Si aujourd’hui les femmes représentent près de la moitié de l’effectif des ministres de l’Église protestante de Genève (EPG), l’allée menant à l’autel a été longue à se dégager pour leurs prédécesseurs. Celles qui y sont parvenues se comptaient, en effet, sur les doigts des deux mains jusque dans les années 1970.

Fille d’un pasteur et professeur de théologie à l’université de Genève, Marcelle Bard (1903-1988) avait partagé dès son plus jeune âge son désir de devenir pasteure. Ses parents l’y encouragèrent, même si son père Louis-Elisée testa sa détermination en l’emmenant dans ses visites pour la confronter à des situations difficiles. Il décéda avant le début de ses études en théologie.

La fin de son cursus arrivant à grands pas et son aspiration n’ayant pas faibli, l’Église nationale protestante de Genève n’eut pas d’autre choix que de se prononcer sur la question de l’ordination des femmes en 1928. Les mouvements laïques soutinrent la campagne menée par un «comité de propagande». Ce fut également le cas de la militante du droit des femmes Émilie Gourd, fille de pasteur elle aussi, dans le journal Le Mouvement féministe.

Malgré quelques lettres de pasteurs parues dans la presse pour s’y opposer, une large majorité de votants accepta d’octroyer aux femmes le droit de devenir pasteurs auxiliaires. Deux tiers de oui sont obtenus tant lors du vote des élus du Consistoire (le 9 juin 1928), que lors du vote des fidèles (le 2 décembre 1928). Marcelle Bard sera consacrée une année plus tard, le 19 décembre 1929, au temple de Carouge.
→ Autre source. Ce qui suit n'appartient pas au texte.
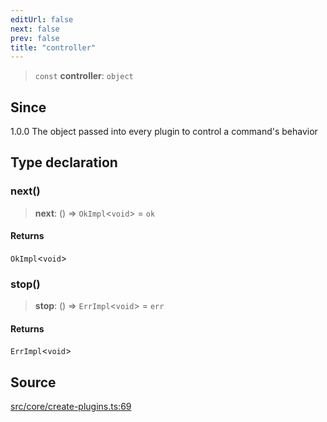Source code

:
 ```yaml
---
editUrl: false
next: false
prev: false
title: "controller"
---
```


> `const` **controller**: `object`

## Since

1.0.0
The object passed into every plugin to control a command's behavior

## Type declaration

### next()

> **next**: () => `OkImpl`\<`void`\> = `ok`

#### Returns

`OkImpl`\<`void`\>

### stop()

> **stop**: () => `ErrImpl`\<`void`\> = `err`

#### Returns

`ErrImpl`\<`void`\>

## Source

[src/core/create-plugins.ts:69](https://github.com/sern-handler/handler/blob/04c4625bfa2f746935f4a8cee62b77cdffd86684/src/core/create-plugins.ts#L69)
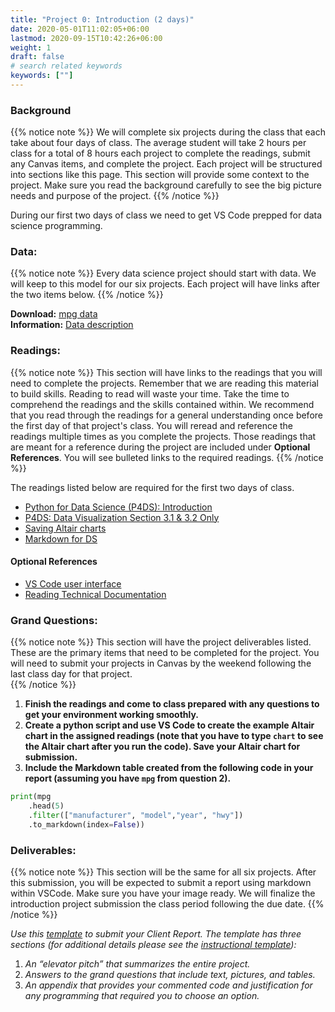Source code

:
 ```yaml
---
title: "Project 0: Introduction (2 days)"
date: 2020-05-01T11:02:05+06:00
lastmod: 2020-09-15T10:42:26+06:00
weight: 1
draft: false
# search related keywords
keywords: [""]
---
```


### Background

{{% notice note %}}
We will complete six projects during the class that each take about four days of class.  The average student will take 2 hours per class for a total of 8 hours each project to complete the readings, submit any Canvas items, and complete the project. Each project will be structured into sections like this page. 
This section will provide some context to the project. Make sure you read the background carefully to see the big picture needs and purpose of the project.
{{% /notice %}}


During our first two days of class we need to get VS Code prepped for data science programming.  

### Data:

{{% notice note %}}
Every data science project should start with data.  We will keep to this model for our six projects. Each project will have links after the two items below.
{{% /notice %}}

__Download:__ [mpg data](https://github.com/byuidatascience/data4python4ds/raw/master/data-raw/mpg/mpg.csv)   
__Information:__ [Data description](https://github.com/byuidatascience/data4python4ds/blob/master/data.md#fuel-economy-data-from-1999-to-2008-for-38-popular-models-of-cars)

### Readings:

{{% notice note %}}
This section will have links to the readings that you will need to complete the projects. Remember that we are reading this material to build skills. Reading to read will waste your time.  Take the time to comprehend the readings and the skills contained within.  We recommend that you read through the readings for a general understanding once before the first day of that project's class.  You will reread and reference the readings multiple times as you complete the projects. Those readings that are meant for a reference during the project are included under __Optional References__. You will see bulleted links to the required readings.
{{% /notice %}}


The readings listed below are required for the first two days of class.

- [Python for Data Science (P4DS): Introduction](https://byuidatascience.github.io/python4ds/introduction.html)
- [P4DS: Data Visualization Section 3.1 & 3.2 Only](https://byuidatascience.github.io/python4ds/data-visualisation.html)
- [Saving Altair charts](../../course-materials/altair/)
- [Markdown for DS](../../course-materials/markdown/)

#### Optional References

- [VS Code user interface](https://code.visualstudio.com/docs/getstarted/userinterface) 
- [Reading Technical Documentation](https://byui-cse.github.io/cse450-course/course/reading-technical-documentation.html)

### Grand Questions:

{{% notice note %}}
This section will have the project deliverables listed. These are the primary items that need to be completed for the project. You will need to submit your projects in Canvas by the weekend following the last class day for that project.  
{{% /notice %}}

1. __Finish the readings and come to class prepared with any questions to get your environment working smoothly.__
2. __Create a python script and use VS Code to create the example Altair chart in the assigned readings (note that you have to type `chart` to see the Altair chart after you run the code).  Save your Altair chart for submission.__
3. __Include the Markdown table created from the following code in your report (assuming you have `mpg` from question 2).__

```python
print(mpg
    .head(5)
    .filter(["manufacturer", "model","year", "hwy"])
    .to_markdown(index=False))
```

### Deliverables:

{{% notice note %}}
This section will be the same for all six projects. After this submission, you will be expected to submit a report using markdown within VSCode. Make sure you have your image ready. We will finalize the introduction project submission the class period following the due date. 
{{% /notice %}}

_Use this [template](../../template/cse250_project_template_clean.md) to submit your Client Report. The template has three sections (for additional details please see the [instructional template](../../template/cse250_project_template.md)):_

1. _An “elevator pitch” that summarizes the entire project._
2. _Answers to the grand questions that include text, pictures, and tables._
3. _An appendix that provides your commented code and justification for any programming that required you to choose an option._

<!-- 
{{% notice note %}}
  This is a simple note.
{{% /notice %}}

{{% notice tip %}}
  This is a simple tip.
{{% /notice %}}

{{% notice info %}}
  This is a simple info.
{{% /notice %}} -->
«Le fait qu’il s’agisse d’un statut de pasteur auxiliaire a sans doute facilité les choses. Les femmes ne pouvaient pas prendre le leadership d’une communauté, ce qui ne bouleversait pas trop les représentations», explique Lauriane Savoy, assistante-doctorante en théologie pratique à l’université de Genève (voir encadré). Mais désormais, elles pouvaient monter en chaire et prêcher, acte symboliquement très important pour les protestants. L’obligation du célibat un temps envisagé — et notamment imposé par l’Église réformée de France jusqu’en 1965 — est refusée trop contraire aux principes mêmes de la Réforme.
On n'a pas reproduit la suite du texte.